Small-Sample Robust Estimators of Noncentrality-Based and Incremental Model Fit

• Published in: Structural equation modeling Vol. 16; no. 1; pp. 1 - 27
• Main Authors: Herzog, Walter, Boomsma, Anne
• Format: Journal Article
• Language: English
• Published: Hove Taylor & Francis Group 01.01.2009; Psychology Press
• Subjects: Computation; Computer Software; Estimating techniques; Goodness of Fit; Intervals; Maximum likelihood method; Monte Carlo Methods; Monte Carlo simulation; Sample Size; Statistical Analysis; Structural Equation Models
• ISSN: 1070-5511; 1532-8007
• DOI: 10.1080/10705510802561279

Traditional estimators of fit measures based on the noncentral chi-square distribution (root mean square error of approximation [RMSEA], Steiger's γ, etc.) tend to overreject acceptable models when the sample size is small.
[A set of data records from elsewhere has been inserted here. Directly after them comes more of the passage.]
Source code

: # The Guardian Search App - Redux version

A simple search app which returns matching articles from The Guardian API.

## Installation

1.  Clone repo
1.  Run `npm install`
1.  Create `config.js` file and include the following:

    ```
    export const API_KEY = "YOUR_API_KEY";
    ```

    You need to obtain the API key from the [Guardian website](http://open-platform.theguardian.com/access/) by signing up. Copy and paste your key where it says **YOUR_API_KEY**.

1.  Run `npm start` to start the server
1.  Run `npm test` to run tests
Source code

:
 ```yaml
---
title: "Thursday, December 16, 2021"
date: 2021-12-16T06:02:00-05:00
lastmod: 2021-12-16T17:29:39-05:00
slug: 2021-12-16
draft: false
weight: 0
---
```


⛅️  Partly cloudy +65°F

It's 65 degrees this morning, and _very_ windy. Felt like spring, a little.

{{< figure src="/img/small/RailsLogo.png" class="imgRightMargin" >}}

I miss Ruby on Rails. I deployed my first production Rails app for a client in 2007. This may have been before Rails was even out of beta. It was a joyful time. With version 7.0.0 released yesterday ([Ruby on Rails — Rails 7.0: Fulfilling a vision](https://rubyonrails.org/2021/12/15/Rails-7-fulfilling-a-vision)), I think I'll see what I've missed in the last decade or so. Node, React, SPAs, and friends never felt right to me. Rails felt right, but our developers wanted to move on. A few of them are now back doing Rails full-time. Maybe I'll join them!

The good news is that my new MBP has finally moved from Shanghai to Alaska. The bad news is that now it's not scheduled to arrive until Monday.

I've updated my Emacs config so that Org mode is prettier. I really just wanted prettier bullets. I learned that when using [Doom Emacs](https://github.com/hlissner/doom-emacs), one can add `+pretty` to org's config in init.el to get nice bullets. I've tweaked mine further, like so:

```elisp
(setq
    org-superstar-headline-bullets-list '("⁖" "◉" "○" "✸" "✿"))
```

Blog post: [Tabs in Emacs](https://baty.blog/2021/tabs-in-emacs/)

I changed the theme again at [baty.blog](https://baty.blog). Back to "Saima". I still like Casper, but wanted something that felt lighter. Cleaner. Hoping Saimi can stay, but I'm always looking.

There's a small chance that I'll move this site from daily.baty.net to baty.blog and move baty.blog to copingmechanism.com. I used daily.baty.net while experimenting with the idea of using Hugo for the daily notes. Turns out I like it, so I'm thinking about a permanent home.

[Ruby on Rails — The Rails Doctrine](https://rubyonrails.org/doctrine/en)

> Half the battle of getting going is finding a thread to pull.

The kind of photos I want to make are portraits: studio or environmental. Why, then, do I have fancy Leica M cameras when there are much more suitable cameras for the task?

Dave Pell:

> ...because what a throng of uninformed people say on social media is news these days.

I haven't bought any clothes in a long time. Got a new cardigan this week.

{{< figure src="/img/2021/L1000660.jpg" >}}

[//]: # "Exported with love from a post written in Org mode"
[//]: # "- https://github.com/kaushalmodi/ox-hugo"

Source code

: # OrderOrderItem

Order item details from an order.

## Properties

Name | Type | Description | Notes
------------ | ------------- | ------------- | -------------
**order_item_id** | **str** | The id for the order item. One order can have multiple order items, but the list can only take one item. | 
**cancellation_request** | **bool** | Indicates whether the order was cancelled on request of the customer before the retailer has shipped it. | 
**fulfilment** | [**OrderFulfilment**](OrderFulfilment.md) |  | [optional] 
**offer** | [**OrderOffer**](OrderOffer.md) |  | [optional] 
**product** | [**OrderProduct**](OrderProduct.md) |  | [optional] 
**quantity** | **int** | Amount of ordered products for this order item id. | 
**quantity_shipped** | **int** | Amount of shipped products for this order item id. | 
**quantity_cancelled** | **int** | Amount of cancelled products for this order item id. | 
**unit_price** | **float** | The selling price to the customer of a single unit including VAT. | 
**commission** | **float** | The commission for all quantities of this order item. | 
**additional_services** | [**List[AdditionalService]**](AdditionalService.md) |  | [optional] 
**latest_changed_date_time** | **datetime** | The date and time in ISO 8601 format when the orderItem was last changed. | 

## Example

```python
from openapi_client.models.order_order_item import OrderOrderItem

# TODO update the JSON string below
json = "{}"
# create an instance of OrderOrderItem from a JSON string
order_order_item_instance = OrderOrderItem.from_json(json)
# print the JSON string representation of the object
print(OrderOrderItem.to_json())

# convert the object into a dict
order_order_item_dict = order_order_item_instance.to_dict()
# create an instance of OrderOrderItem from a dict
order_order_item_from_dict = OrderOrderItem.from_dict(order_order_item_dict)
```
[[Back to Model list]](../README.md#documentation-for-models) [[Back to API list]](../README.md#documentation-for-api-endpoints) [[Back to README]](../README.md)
To handle this problem, it is proposed to employ Bartlett's (1950) , Yuan's (2005) , or Swain's (1975) correction of the maximum likelihood chi-square statistic for the estimation of noncentrality-based fit measures. In a Monte Carlo study, it is shown that Swain's correction especially produces reliable estimates and confidence intervals for different degrees of model misspecification (RMSEA range: 0.000-0.096) and sample sizes (50, 75, 100, 150, 200). In the second part of the article, the study is extended to incremental fit indexes (Tucker-Lewis Index, Comparative Fit Index, etc.). For their small-sample robust estimation, use of Swain's correction is recommended only for the target model, not for the independence model. The Swain-corrected estimators only require a ratio of sample size to estimated parameters of about 2:1 (sometimes even less) and are thus strongly recommended for applied research. R software is provided for convenient use.